Receiving a Goat for Christmas
Goats are at the top of my Christmas giving list this year. I’ve also been encouraging family and friends, especially children, to add a gift selection from the Gifts for Life Catalog to their wish list for Santa. I decided to practice what I preached and ordered a goat for my own child’s Christmas stocking. While I was at it, I also ordered goats for my new goddaughter and her sister. I thought the gift of generosity to those in need and a practiced faith was among the better gifts a new godmother could give.
As I filled out the online order form, I wondered, what would it be like to actually receive one of these goats? How would I react if I depended on the arrival of a goat on my farm to actually feed my family? I’m sure I’d see the goat as cute, and I would smile in delight as it arrived at my farm. But I would surely also see it as a source of milk for my children, supplying them with much-needed protein and calcium. I could make cheese with this milk, providing food for myself and my neighbors. Maybe I could even sell the milk and cheese to others in my community and earn some cash from this goat? I could feed myself, I could feed others. What joy! What possibilities!

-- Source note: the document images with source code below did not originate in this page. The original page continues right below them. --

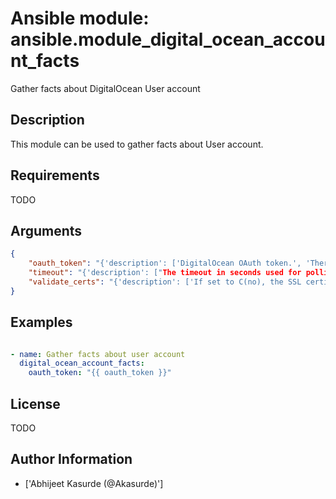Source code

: # Ansible module: ansible.module_digital_ocean_account_facts


Gather facts about DigitalOcean User account

## Description

This module can be used to gather facts about User account.

## Requirements

TODO

## Arguments

``` json
{
    "oauth_token": "{'description': ['DigitalOcean OAuth token.', 'There are several other environment variables which can be used to provide this value.', "i.e., - 'DO_API_TOKEN', 'DO_API_KEY', 'DO_OAUTH_TOKEN' and 'OAUTH_TOKEN'"], 'required': False, 'aliases': ['api_token']}",
    "timeout": "{'description': ["The timeout in seconds used for polling DigitalOcean's API."], 'default': 30}",
    "validate_certs": "{'description': ['If set to C(no), the SSL certificates will not be validated.', 'This should only set to C(no) used on personally controlled sites using self-signed certificates.'], 'default': True, 'type': 'bool'}",
}
```

## Examples


``` yaml

- name: Gather facts about user account
  digital_ocean_account_facts:
    oauth_token: "{{ oauth_token }}"

```

## License

TODO

## Author Information
  - ['Abhijeet Kasurde (@Akasurde)']
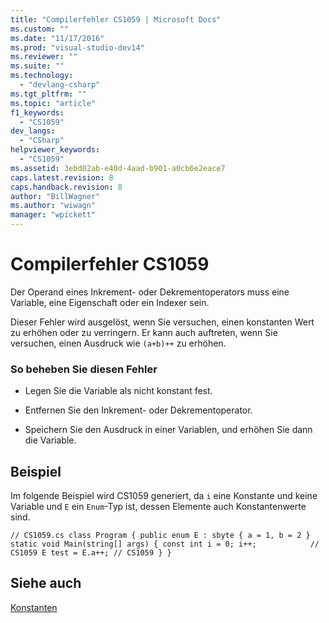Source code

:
 ```yaml
---
title: "Compilerfehler CS1059 | Microsoft Docs"
ms.custom: ""
ms.date: "11/17/2016"
ms.prod: "visual-studio-dev14"
ms.reviewer: ""
ms.suite: ""
ms.technology: 
  - "devlang-csharp"
ms.tgt_pltfrm: ""
ms.topic: "article"
f1_keywords: 
  - "CS1059"
dev_langs: 
  - "CSharp"
helpviewer_keywords: 
  - "CS1059"
ms.assetid: 3ebd02ab-e40d-4aad-b901-a0cb6e2eace7
caps.latest.revision: 8
caps.handback.revision: 8
author: "BillWagner"
ms.author: "wiwagn"
manager: "wpickett"
---
```

# Compilerfehler CS1059
Der Operand eines Inkrement\- oder Dekrementoperators muss eine Variable, eine Eigenschaft oder ein Indexer sein.  
  
 Dieser Fehler wird ausgelöst, wenn Sie versuchen, einen konstanten Wert zu erhöhen oder zu verringern. Er kann auch auftreten, wenn Sie versuchen, einen Ausdruck wie `(a+b)++` zu erhöhen.  
  
### So beheben Sie diesen Fehler  
  
-   Legen Sie die Variable als nicht konstant fest.  
  
-   Entfernen Sie den Inkrement\- oder Dekrementoperator.  
  
-   Speichern Sie den Ausdruck in einer Variablen, und erhöhen Sie dann die Variable.  
  
## Beispiel  
 Im folgende Beispiel wird CS1059 generiert, da `i` eine Konstante und keine Variable und `E` ein `Enum`\-Typ ist, dessen Elemente auch Konstantenwerte sind.  
  
```  
// CS1059.cs class Program { public enum E : sbyte { a = 1, b = 2 } static void Main(string[] args) { const int i = 0; i++;            // CS1059 E test = E.a++; // CS1059 } }  
```  
  
## Siehe auch  
 [Konstanten](../../csharp/programming-guide/classes-and-structs/constants.md)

I would need to water and feed this goat. Many who depend on goats for milk might not have clean water available for both themselves and their livestock. I would hope I had clean water, land, a fence and shelter to protect my goat. Once a valuable gift like a goat is received, you have to be a good shepherd of it.
As our own Good Shepherd cares for us, providing us with clean water and food to sustain us, we might imitate Christ by being a Good Shepherd of our own gifts of talents, time and money. We all came into this world with nothing; everything we have was given to us in some way by others and by the grace of God. Like a good shepherd, we need to take good care of our gifts, making sure they are used in the best ways possible.
As we send Gifts for Life to others this year, I pray we might imagine receiving the gifts we send, whether it is a goat, a cow, seeds, or simply money for vaccines or malaria nets. I pray we might imagine not having these life-giving necessities, then imagining the joy, the surprise, the delight – along with the possibilities – of suddenly being able to use these gifts to sustain both ourselves and others.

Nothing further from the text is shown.